Most incentive prizes are taxable as ordinary income to the recipient regardless of whether the award is in the form of cash, gift certificates, merchandise, or travel. Such awards are also subject to FICA (social security) and unemployment taxes. If the award is merchandise or travel instead of cash, the fair market value of the item must be included as income and reported on the employee's W-2 form.
How do you measure fair market value? As a rule of thumb for merchandise, reasonable fair market value is 70 percent of the sale price. If the prize is travel, individual trips have a higher fair market value than group trips because the individual receives more of the direct benefit. The fair market value of group travel is discounted 25 percent due to costs borne by the group (e.g., a tour director). The fair market value of land travel is also considered to be 75 percent of its retail cost, while fair market value of air travel is its actual retail cost. Group travel awards are also deductible by the company as a business expense — currently 50 percent of the costs incurred.
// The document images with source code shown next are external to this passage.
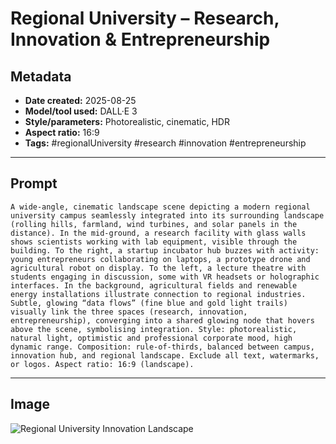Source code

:# Regional University – Research, Innovation & Entrepreneurship

## Metadata
- **Date created:** 2025-08-25  
- **Model/tool used:** DALL·E 3  
- **Style/parameters:** Photorealistic, cinematic, HDR  
- **Aspect ratio:** 16:9  
- **Tags:** #regionalUniversity #research #innovation #entrepreneurship  

---

## Prompt
```
A wide-angle, cinematic landscape scene depicting a modern regional university campus seamlessly integrated into its surrounding landscape (rolling hills, farmland, wind turbines, and solar panels in the distance). In the mid-ground, a research facility with glass walls shows scientists working with lab equipment, visible through the building. To the right, a startup incubator hub buzzes with activity: young entrepreneurs collaborating on laptops, a prototype drone and agricultural robot on display. To the left, a lecture theatre with students engaging in discussion, some with VR headsets or holographic interfaces. In the background, agricultural fields and renewable energy installations illustrate connection to regional industries. Subtle, glowing “data flows” (fine blue and gold light trails) visually link the three spaces (research, innovation, entrepreneurship), converging into a shared glowing node that hovers above the scene, symbolising integration. Style: photorealistic, natural light, optimistic and professional corporate mood, high dynamic range. Composition: rule-of-thirds, balanced between campus, innovation hub, and regional landscape. Exclude all text, watermarks, or logos. Aspect ratio: 16:9 (landscape).
```

---

## Image
![Regional University Innovation Landscape](A_high-resolution_digital_illustration_captures_a_.png)
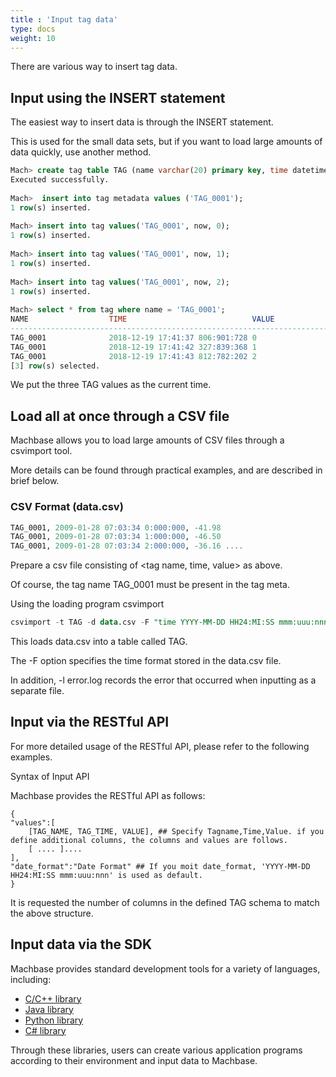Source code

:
 ```yaml
---
title : 'Input tag data'
type: docs
weight: 10
---
```


There are various way to insert tag data.

## Input using the INSERT statement

The easiest way to insert data is through the INSERT statement.

This is used for the small data sets, but if you want to load large amounts of data quickly, use another method.

```sql
Mach> create tag table TAG (name varchar(20) primary key, time datetime basetime, value double summarized);
Executed successfully.
 
Mach>  insert into tag metadata values ('TAG_0001');
1 row(s) inserted.
 
Mach> insert into tag values('TAG_0001', now, 0);
1 row(s) inserted.
 
Mach> insert into tag values('TAG_0001', now, 1);
1 row(s) inserted.
 
Mach> insert into tag values('TAG_0001', now, 2);
1 row(s) inserted.
 
Mach> select * from tag where name = 'TAG_0001';
NAME                  TIME                            VALUE                      
--------------------------------------------------------------------------------------
TAG_0001              2018-12-19 17:41:37 806:901:728 0                          
TAG_0001              2018-12-19 17:41:42 327:839:368 1                          
TAG_0001              2018-12-19 17:41:43 812:782:202 2                          
[3] row(s) selected.
```

We put the three TAG values as the current time.


## Load all at once through a CSV file 

Machbase allows you to load large amounts of CSV files through a csvimport tool.

More details can be found through practical examples, and are described in brief below.

### CSV Format (data.csv)

```sql
TAG_0001, 2009-01-28 07:03:34 0:000:000, -41.98
TAG_0001, 2009-01-28 07:03:34 1:000:000, -46.50
TAG_0001, 2009-01-28 07:03:34 2:000:000, -36.16 ....
```

Prepare a csv file consisting of <tag name, time, value> as above.

Of course, the tag name TAG_0001 must be present in the tag meta.

Using the loading program csvimport

```sql
csvimport -t TAG -d data.csv -F "time YYYY-MM-DD HH24:MI:SS mmm:uuu:nnn" -l error.log
```

This loads data.csv into a table called TAG.

The -F option specifies the time format stored in the data.csv file.

In addition, -l error.log records the error that occurred when inputting as a separate file.


## Input via the RESTful API

For more detailed usage of the RESTful API, please refer to the following examples.

Syntax of Input API

Machbase provides the RESTful API as follows:

```
{
"values":[
    [TAG_NAME, TAG_TIME, VALUE], ## Specify Tagname,Time,Value. if you define additional columns, the columns and values are follows. 
    [ .... ].... 
],
"date_format":"Date Format" ## If you moit date_format, 'YYYY-MM-DD HH24:MI:SS mmm:uuu:nnn' is used as default.
}
```

It is requested the number of columns in the defined TAG schema to match the above structure.


## Input data via the SDK

Machbase provides standard development tools for a variety of languages, including:

* [C/C++ library](/dbms/sdk/cli-odbc)
* [Java library](/dbms/sdk/jdbc)
* [Python library](/dbms/sdk/python)
* [C# library](/dbms/sdk/dotnet)

Through these libraries, users can create various application programs according to their environment and input data to Machbase.

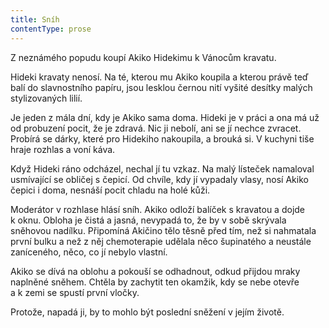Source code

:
 ```yaml
---
title: Sníh
contentType: prose
---
```


<section>

Z neznámého popudu koupí Akiko Hidekimu k Vánocům kravatu.

Hideki kravaty nenosí. Na té, kterou mu Akiko koupila a kterou právě teď balí do slavnostního papíru, jsou lesklou černou nití vyšité desítky malých stylizovaných lilií.

Je jeden z mála dní, kdy je Akiko sama doma. Hideki je v práci a ona má už od probuzení pocit, že je zdravá. Nic ji nebolí, ani se jí nechce zvracet. Probírá se dárky, které pro Hidekiho nakoupila, a brouká si. V kuchyni tiše hraje rozhlas a voní káva.

Když Hideki ráno odcházel, nechal jí tu vzkaz. Na malý lísteček namaloval usmívající se obličej s čepicí. Od chvíle, kdy jí vypadaly vlasy, nosí Akiko čepici i doma, nesnáší pocit chladu na holé kůži.

Moderátor v rozhlase hlásí sníh. Akiko odloží balíček s kravatou a dojde k oknu. Obloha je čistá a jasná, nevypadá to, že by v sobě skrývala sněhovou nadílku. Připomíná Akičino tělo těsně před tím, než si nahmatala první bulku a než z něj chemoterapie udělala něco šupinatého a neustále zaníceného, něco, co jí nebylo vlastní.

Akiko se dívá na oblohu a pokouší se odhadnout, odkud přijdou mraky naplněné sněhem. Chtěla by zachytit ten okamžik, kdy se nebe otevře a k zemi se spustí první vločky.

Protože, napadá ji, by to mohlo být poslední sněžení v jejím životě.

</section>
Companies are also allowed up to $25 per person per year to spend on spot awards tax-free (known as “di minimis fringe”). Awards of tangible personal property given to employees in recognition of length of service or safety achievement are excluded from employee income. Deduction limits apply to such achievement awards provided they are given as part of a presentation under circumstances indicating they are not a disguised form of compensation. For example, awards will not qualify if given at the time of annual salary adjustments, as a substitute for a prior program of cash bonuses, or if they discriminate on behalf of highly compensated employees.
Companies may deduct up to $1,600 per employee per year for all such awards. The average cost of the individual awards must not exceed $400. For additional details on the deductibility of length of service and safety achievement awards, visit the MeetingsNet Web site: http://meetingsnet.com/corporatemeetingsincentives/awards_taxes_0812.
By being a little creative, you can get the most from your recognition and incentive programs while still working within the tax guidelines. The best advice is to consult with your incentive firm or tax attorney as you design the program, so your company and your award recipients are not hit with any unexpected taxes.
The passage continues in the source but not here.